This morning in our thoracic oncology tumor board discussion, we reviewed a case of a 72 year-old man who is now diagnosed with malignant pleural mesothelioma (MPM) that is too advanced to consider surgery, and who is rather debilitated from emphysema and other longstanding medical problems. The best studied treatment for MPM is the chemotherapy combination of cisplatin and Alimta (pemetrexed), which has a proven survival benefit compared with cisplatin alone1. But cisplatin is an older chemotherapy agent that is notoriously challenging for even many fit patients to tolerate. This raises the question of whether there might be an alternative approach for patients who are unlikely or unwilling to tolerate the anticipated side effects of a cisplatin/Alimta® combination, which often include nausea/vomiting, possible kidney damage, hearing loss, peripheral neuropathy (numbness and tingling from nerve damage), and sometimes other issues not typically seen with carboplatin. The data from a large European registry2 provide reassurance that the generally better tolerated combination of carboplatin/Alimta® can provide comparable benefit for patients who are not candidates for the standard cisplatin-based regimen.
The report available describes the experience of a total of 1704 patients with confirmed and unresectable MPM who received Alimta® with either cisplatin (in 843 patients) or carboplatin (861 patients) in an expanded access protocol that made Alimta® available to appropriate patients and collected data on how patients fared on this treatment. Despite the median age of the carboplatin/Alimta® group being 4 years older than the recipients of cisplatin/Alimta® (66 vs. 62), the efficacy of the carboplatin doublet was completely comparable to that of the more established but more challenging cisplatin/Alimta® combination. Specifically, carboplatin/Alimta® and cispatin/Alimta® were associated with a nearly identical median time to progressive disease (6.9 and 7.0 months, respectively) and overall survival at one year (64.0% vs. 63.1%, respectively), with just a relatively modest difference in the response rate on imaging (26.3 vs. 21.7%, respectively).
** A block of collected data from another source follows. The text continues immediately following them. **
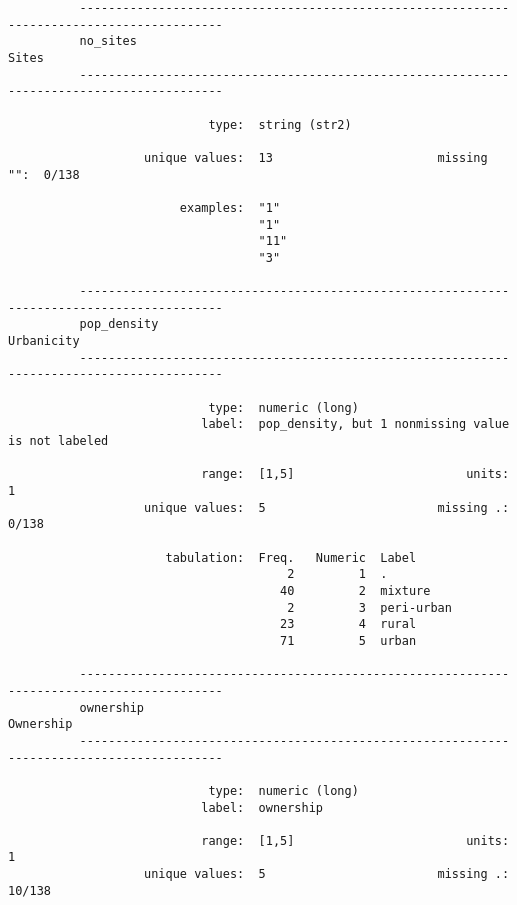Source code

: \documentclass{article}
\begin{document}
\begin{verbatim}
          ------------------------------------------------------------------------------------------
          no_sites                                                                             Sites
          ------------------------------------------------------------------------------------------
          
                            type:  string (str2)
          
                   unique values:  13                       missing "":  0/138
          
                        examples:  "1"
                                   "1"
                                   "11"
                                   "3"
          
          ------------------------------------------------------------------------------------------
          pop_density                                                                     Urbanicity
          ------------------------------------------------------------------------------------------
          
                            type:  numeric (long)
                           label:  pop_density, but 1 nonmissing value is not labeled
          
                           range:  [1,5]                        units:  1
                   unique values:  5                        missing .:  0/138
          
                      tabulation:  Freq.   Numeric  Label
                                       2         1  .
                                      40         2  mixture
                                       2         3  peri-urban
                                      23         4  rural
                                      71         5  urban
          
          ------------------------------------------------------------------------------------------
          ownership                                                                        Ownership
          ------------------------------------------------------------------------------------------
          
                            type:  numeric (long)
                           label:  ownership
          
                           range:  [1,5]                        units:  1
                   unique values:  5                        missing .:  10/138
          

\end{verbatim}
\end{document}
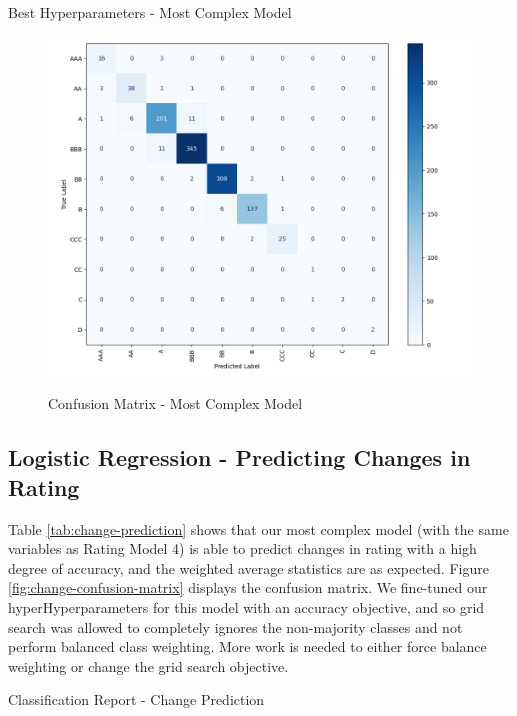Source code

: \documentclass{article}[11pt]
\begin{document}
    \begin{table}[h!]
        \centering
        \caption{Best Hyperparameters - Most Complex Model}
        
        \label{tab:most-complex-best-params}
    \end{table}

    \begin{figure}[h!]
		\centering
        \caption{Confusion Matrix - Most Complex Model}
        \includegraphics[width=0.6\linewidth,keepaspectratio=true]{../Output/Modelling/Logistic Regression/rating_model_4/rating_model_4_confusion_matrix_no_title.png}
        \label{fig:most-complex-confusion-matrix}
	\end{figure}

    \clearpage
    \newpage

    \subsection{Logistic Regression - Predicting Changes in Rating}

    \label{sec:change-prediction}

    Table \ref{tab:change-prediction} shows that our most complex model (with the same variables as Rating Model 4) is able to predict changes in rating with a high degree of accuracy, and the weighted average statistics are as expected. Figure \ref{fig:change-confusion-matrix} displays the confusion matrix. We fine-tuned our hyperHyperparameters for this model with an accuracy objective, and so grid search was allowed to completely ignores the non-majority classes and not perform balanced class weighting. More work is needed to either force balance weighting or change the grid search objective.

    \begin{table}[h!]
        \centering
        \caption{Classification Report - Change Prediction}
        
        \label{tab:change-prediction}
    \end{table}
\end{document}
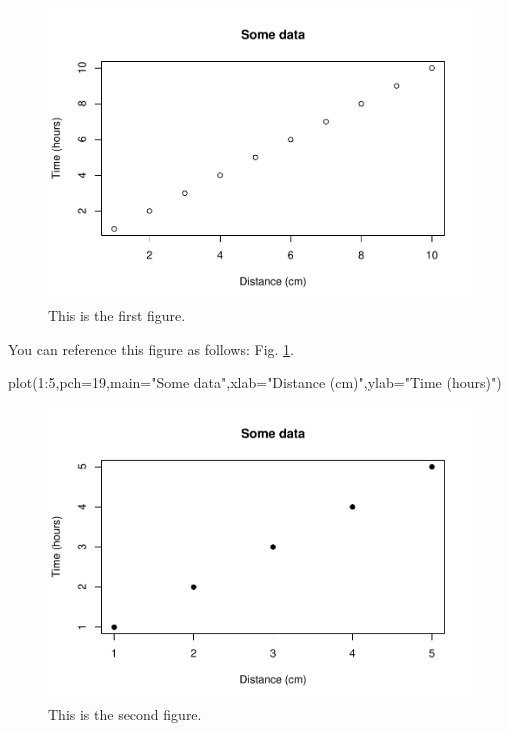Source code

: \documentclass[12pt,halfline,a4paper,]{ouparticle}
\newenvironment{Shaded}{\begin{snugshade}}{\end{snugshade}}
\newcommand{\AttributeTok}[1]{\textcolor[rgb]{0.77,0.63,0.00}{#1}}
\newcommand{\DecValTok}[1]{\textcolor[rgb]{0.00,0.00,0.81}{#1}}
\newcommand{\FunctionTok}[1]{\textcolor[rgb]{0.00,0.00,0.00}{#1}}
\newcommand{\NormalTok}[1]{#1}
\newcommand{\SpecialCharTok}[1]{\textcolor[rgb]{0.00,0.00,0.00}{#1}}
\newcommand{\StringTok}[1]{\textcolor[rgb]{0.31,0.60,0.02}{#1}}
\begin{document}
\begin{figure}[p]
\includegraphics[width=1\linewidth]{Test-Article-Output_files/figure-latex/fig1-1} \caption{This is the first figure.}\label{fig:fig1}
\end{figure}

You can reference this figure as follows: Fig. \ref{fig:fig1}.

\begin{Shaded}
\begin{Highlighting}[]
\FunctionTok{plot}\NormalTok{(}\DecValTok{1}\SpecialCharTok{:}\DecValTok{5}\NormalTok{,}\AttributeTok{pch=}\DecValTok{19}\NormalTok{,}\AttributeTok{main=}\StringTok{"Some data"}\NormalTok{,}\AttributeTok{xlab=}\StringTok{"Distance (cm)"}\NormalTok{,}\AttributeTok{ylab=}\StringTok{"Time (hours)"}\NormalTok{)}
\end{Highlighting}
\end{Shaded}

\begin{figure}[p]
\includegraphics[width=1\linewidth]{Test-Article-Output_files/figure-latex/fig2-1} \caption{This is the second figure.}\label{fig:fig2}
\end{figure}
\end{document}
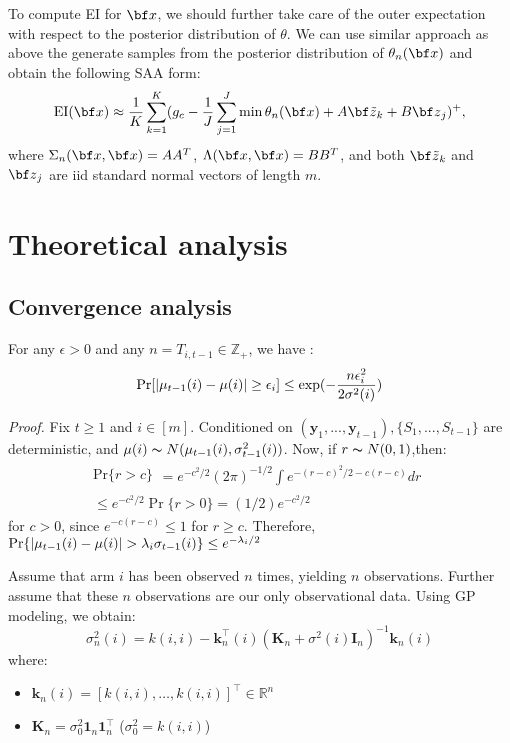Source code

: \documentclass[opre,sglanonrev]{informs4}
\begin{document}
To compute EI for ${\bf x}$, we should further take care of the outer expectation with respect to the posterior distribution of $\theta$. We can use similar approach as above the generate samples from the posterior distribution of $\theta_n({\bf x})$ and obtain the following SAA form:
$$
\text{EI}({\bf x}) \approx \frac{1}{K}\sum_{k=1}^{K} (g_c-  \frac{1}{J}\sum_{j=1}^{J} \min \theta_n({\bf x}) + A{\bf \tilde{z}}_k + B{\bf z}_j )^+,
$$ 
where $\Sigma_n({\bf x},{\bf x}) = AA^T$, $\Lambda({\bf x},{\bf x}) = BB^T$, and both ${\bf \tilde{z}}_k$ and ${\bf z}_j$ are iid standard normal vectors of length $m$.

\section{Theoretical analysis}
\subsection{Convergence analysis}
\begin{lemma}
For any $\epsilon > 0$ and any $n = T_{i,t-1} \in \mathbb{Z}_+$, we have :
$$
\textnormal{Pr}[|\mu_{t-1}(i)-\mu(i)|\geq \epsilon_i]\leq \exp(-\frac{n\epsilon_i^2}{2\sigma^2(i)})
$$
\end{lemma} 
\textit{Proof.} Fix $t\geq 1$ and $i\in [m]$. Conditioned on $(\mathbf{y}_1,...,\mathbf{y}_{t-1}), \{S_1,...,S_{t-1}\}$ are deterministic, and $\mu(i)\thicksim N(\mu_{t-1}(i),\sigma_{t-1}^2(i))$. Now, if $r\thicksim N(0,1)$,then: 
$$\begin{gathered}
\mathrm{Pr}\{r>c\}
\begin{aligned}
=e^{-c^2/2}(2\pi)^{-1/2}\int e^{-(r-c)^2/2-c(r-c)}dr
\end{aligned} \\
\leq e^{-c^2/2}\Pr\{r>0\}=(1/2)e^{-c^2/2}
\end{gathered}$$
for $c>0$, since $e^{-c(r-c)}\leq 1$ for $r\geq c$. Therefore, $\textnormal{Pr}\{|\mu_{t-1}(i)-\mu(i)|>\lambda_i \sigma_{t-1}(i)\}\leq e^{-\lambda_i/2}$

Assume that arm $i$ has been observed $n$ times, yielding $n$ observations. Further assume that these $n$ observations are our only observational data. Using GP modeling, we obtain:
\[
\sigma_n^2(i) = k(i,i) - \mathbf{k}_n^\top(i)(\mathbf{K}_n + \sigma^2(i)\mathbf{I}_n)^{-1}\mathbf{k}_n(i)
\]
where:
\begin{itemize}
    \item $\mathbf{k}_n(i) = [k(i,i),\dots,k(i,i)]^\top \in \mathbb{R}^n$
    \item $\mathbf{K}_n = \sigma_0^2\mathbf{1}_n\mathbf{1}_n^\top$ ($\sigma_0^2 = k(i,i)$)
\end{itemize} %
\end{document}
It is important to note that this isn’t a true randomized trial, so it isn’t a pure comparison of nearly identical groups. There may be differences in the patients who were recommended to receive carboplatin or cisplatin, but one would expect that the bias would be that the more fit patients were more likely to receive cisplatin, while patients felt less likely to be able to tolerate the standard treatment of cisplatin might have been recommended to receive carboplatin instead. In fact, the four year difference in median age, with younger patients more likely to be assigned to receive cisplatin, is consistent with this idea. But this would only be expected to bias results in favor of the cisplatin/Alimta® recipients if they were more likely to be younger and more fit. Despite this presumed bias, those receiving carboplatin performed just as well.
Another important point is that the results in this “real world” expanded access protocol were every bit as good, and in fact in many ways a little better, than the results in the well-controlled randomized trial that led to the approval of Alimta® as a treatment for MPM. This illustrates that both the cisplatin/Alimta® and carboplatin/Alimta® treatment strategies are both feasible and effective for MPM in less selected patients than those eligible for the controlled trial – that regular patients and presumably those with more medical problems can still benefit from these chemotherapy combinations.
My personal preference is still to favor cisplatin/Alimta® as the preferred and better studied combination for patients I believe are well enough to tolerate it. But when faced with the common scenario of a patient who is not a strong candidate for the potentially rigorous FDA approved combination, I’m happy to know that an acceptable substitute has been demonstrated in hundreds of patients to provide a very comparable utility for MPM.